Psicoanalisi e cinema hanno costituito, all'inizio del '900, due affascinanti inediti: nascono pressoché contemporaneamente e contemporaneamente si insediano nell'immaginario umano. In questo saggio viene effettuata una riflessione, gradevole e stimolante, sull'incontro di questi due fenomeni, a Hollywood. "Non si tratta - però - della storia della psicoanalisi nel cinema, ma solo di quella dei bizzarri rapporti fra la disciplina freudiana e la sua rappresentazione hollywoodiana" (p. 7). Gli autori illustrano come la psicoanalisi venne accolta e si sviluppò nella cultura nordamericana, per passare poi in rassegna le varie immagini che il cinema di Hollywood dedicò alla figura dello psicanalista.

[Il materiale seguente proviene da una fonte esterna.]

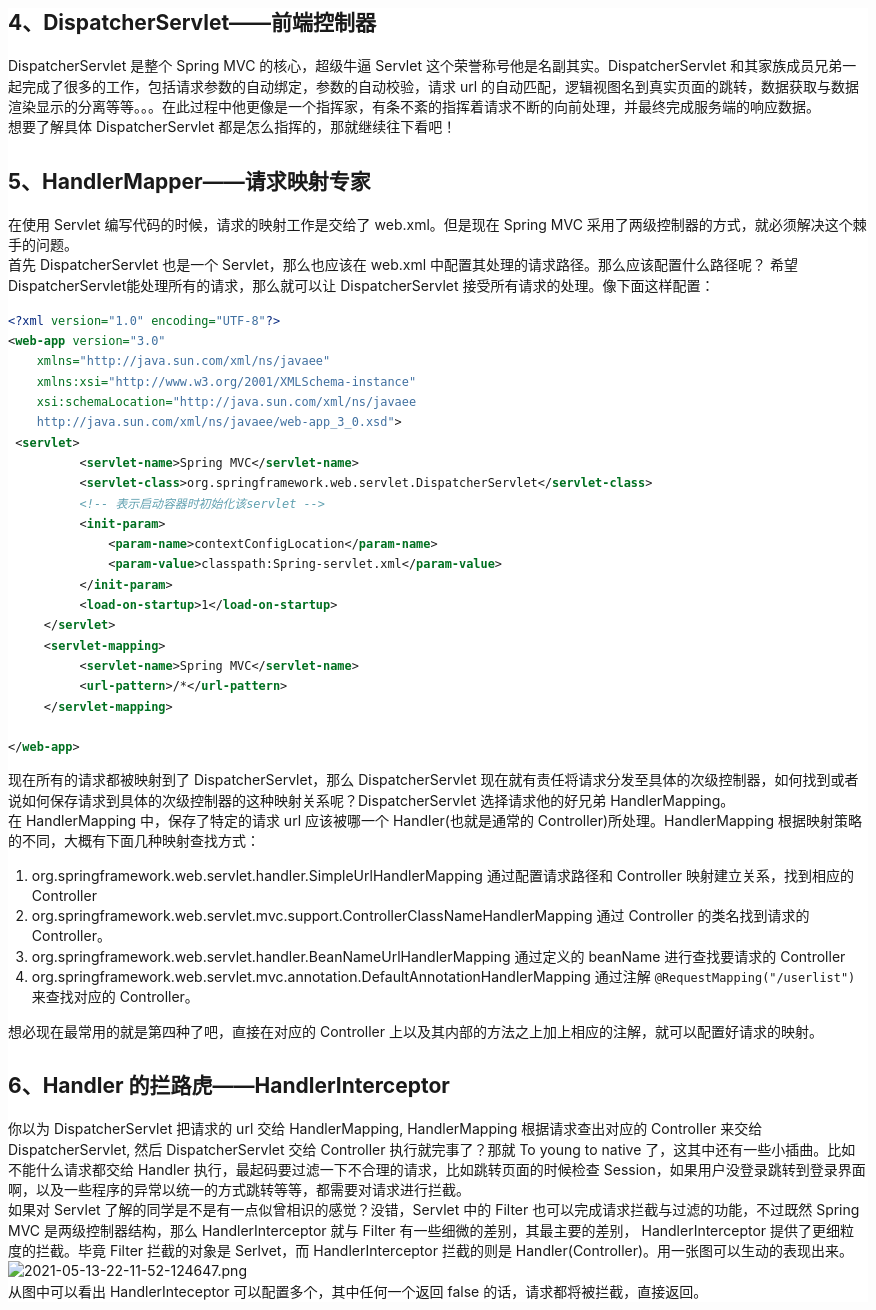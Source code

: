 ## 4、DispatcherServlet——前端控制器
DispatcherServlet 是整个 Spring MVC 的核心，超级牛逼 Servlet 这个荣誉称号他是名副其实。DispatcherServlet 和其家族成员兄弟一起完成了很多的工作，包括请求参数的自动绑定，参数的自动校验，请求 url 的自动匹配，逻辑视图名到真实页面的跳转，数据获取与数据渲染显示的分离等等。。。在此过程中他更像是一个指挥家，有条不紊的指挥着请求不断的向前处理，并最终完成服务端的响应数据。<br />想要了解具体 DispatcherServlet 都是怎么指挥的，那就继续往下看吧！
<a name="w7fdT"></a>
## 5、HandlerMapper——请求映射专家
在使用 Servlet 编写代码的时候，请求的映射工作是交给了 web.xml。但是现在 Spring MVC 采用了两级控制器的方式，就必须解决这个棘手的问题。<br />首先 DispatcherServlet 也是一个 Servlet，那么也应该在 web.xml 中配置其处理的请求路径。那么应该配置什么路径呢？ 希望DispatcherServlet能处理所有的请求，那么就可以让 DispatcherServlet 接受所有请求的处理。像下面这样配置：
```xml
<?xml version="1.0" encoding="UTF-8"?>
<web-app version="3.0"
    xmlns="http://java.sun.com/xml/ns/javaee"
    xmlns:xsi="http://www.w3.org/2001/XMLSchema-instance"
    xsi:schemaLocation="http://java.sun.com/xml/ns/javaee
    http://java.sun.com/xml/ns/javaee/web-app_3_0.xsd">
 <servlet>
          <servlet-name>Spring MVC</servlet-name>
          <servlet-class>org.springframework.web.servlet.DispatcherServlet</servlet-class>
          <!-- 表示启动容器时初始化该servlet -->
          <init-param>
              <param-name>contextConfigLocation</param-name>
              <param-value>classpath:Spring-servlet.xml</param-value>
          </init-param>
          <load-on-startup>1</load-on-startup>
     </servlet>
     <servlet-mapping>
          <servlet-name>Spring MVC</servlet-name>
          <url-pattern>/*</url-pattern>
     </servlet-mapping>

</web-app>
```
现在所有的请求都被映射到了 DispatcherServlet，那么 DispatcherServlet 现在就有责任将请求分发至具体的次级控制器，如何找到或者说如何保存请求到具体的次级控制器的这种映射关系呢？DispatcherServlet 选择请求他的好兄弟 HandlerMapping。<br />在 HandlerMapping 中，保存了特定的请求 url 应该被哪一个 Handler(也就是通常的 Controller)所处理。HandlerMapping 根据映射策略的不同，大概有下面几种映射查找方式：

1. org.springframework.web.servlet.handler.SimpleUrlHandlerMapping 通过配置请求路径和 Controller 映射建立关系，找到相应的 Controller
2. org.springframework.web.servlet.mvc.support.ControllerClassNameHandlerMapping 通过 Controller 的类名找到请求的 Controller。
3. org.springframework.web.servlet.handler.BeanNameUrlHandlerMapping 通过定义的 beanName 进行查找要请求的 Controller
4. org.springframework.web.servlet.mvc.annotation.DefaultAnnotationHandlerMapping 通过注解 `@RequestMapping("/userlist")` 来查找对应的 Controller。

想必现在最常用的就是第四种了吧，直接在对应的 Controller 上以及其内部的方法之上加上相应的注解，就可以配置好请求的映射。
<a name="GTCli"></a>
## 6、Handler 的拦路虎——HandlerInterceptor
你以为 DispatcherServlet 把请求的 url 交给 HandlerMapping, HandlerMapping 根据请求查出对应的 Controller 来交给 DispatcherServlet, 然后 DispatcherServlet 交给 Controller 执行就完事了？那就 To young to native 了，这其中还有一些小插曲。比如不能什么请求都交给 Handler 执行，最起码要过滤一下不合理的请求，比如跳转页面的时候检查 Session，如果用户没登录跳转到登录界面啊，以及一些程序的异常以统一的方式跳转等等，都需要对请求进行拦截。<br />如果对 Servlet 了解的同学是不是有一点似曾相识的感觉？没错，Servlet 中的 Filter 也可以完成请求拦截与过滤的功能，不过既然 Spring MVC 是两级控制器结构，那么 HandlerInterceptor 就与 Filter 有一些细微的差别，其最主要的差别， HandlerInterceptor 提供了更细粒度的拦截。毕竟 Filter 拦截的对象是 Serlvet，而 HandlerInterceptor 拦截的则是 Handler(Controller)。用一张图可以生动的表现出来。<br />![2021-05-13-22-11-52-124647.png](https://cdn.nlark.com/yuque/0/2021/png/396745/1620915191337-1ef6e524-b027-4f67-89dd-4df7e809e225.png#clientId=u438144f8-2e60-4&from=ui&id=u85a6fef6&originHeight=252&originWidth=1080&originalType=binary&size=818124&status=done&style=shadow&taskId=u6a726766-859e-4e36-8351-f40467f4f0c)<br />从图中可以看出 HandlerInteceptor 可以配置多个，其中任何一个返回 false 的话，请求都将被拦截，直接返回。
<a name="vRZrH"></a>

"Negli Usa la psicoanalisi nacque sotto il segno della divulgazione di teorie sessuali e - per il grosso pubblico - essa sarà legata all'idea del sesso, con quelle semplificazioni e quelle confusioni che il cinema rispecchierà fedelmente" (p. 16). La teoria freudiana, tanto osteggiata in Europa ai suoi inizi, non conoscerà crisi negli Stati Uniti, bensì "ipertrofia" e si svilupperà all'insegna del mito che la "vera cura di ogni sofferenza psichica è l'amore" (p. 16). Nel cinema hollywoodiano lo psicanalista o "psi", come affettuosamente lo chiamano gli autori, viene subito connotato di attributi, se non proprio magici, almeno forniti di ampio potere salvifico e considerato colui che dispensa felicità con abnegazione e amore: "Hollywood, prima ancora di nominarlo, considererà lo psicoanalista come una specie di fabbricante di miracoli e vedremo per anni e decenni la cura psicoanalitica trasformata in un miracolo" (p. 25). In un breve colloquio, infatti, ogni problema dei protagonisti in difficoltà viene onnipotentemente risolto con la dovuta catarsi.
In questo senso "My man Godfrey" è considerato dagli autori "il perfetto precursore dello psicoanalista nel cinema hollywoodiano", poi impersonato trionfalmente dalla dottoressa Peterson, 'alias' Ingrid Bergman, nel film "Io ti salverò" (1945). Da "Io ti salverò" ai film di Woody Allen questo psi mitico sarà tenacemente rappresentato, anche se negli anni perderà, a poco a poco, tutto il suo carisma. "Non ci sarà film serio o brillante, di ogni livello di qualità o di genere che non abbia [...] il personaggio di uno psi, onnipresente ormai come un arredo obbligatorio [...]; tuttavia, alla molteplicità delle presenze, corrisponde la monotonia degli schemi. Il sentimento prevalente è ormai la delusione di non essere salvati in nome dell'amore, e quindi il rancore si appunta contro quella che sembra la più crudele delle smentite di questa aspettativa salvifica: la parcella dello psicanalista" (p. 83).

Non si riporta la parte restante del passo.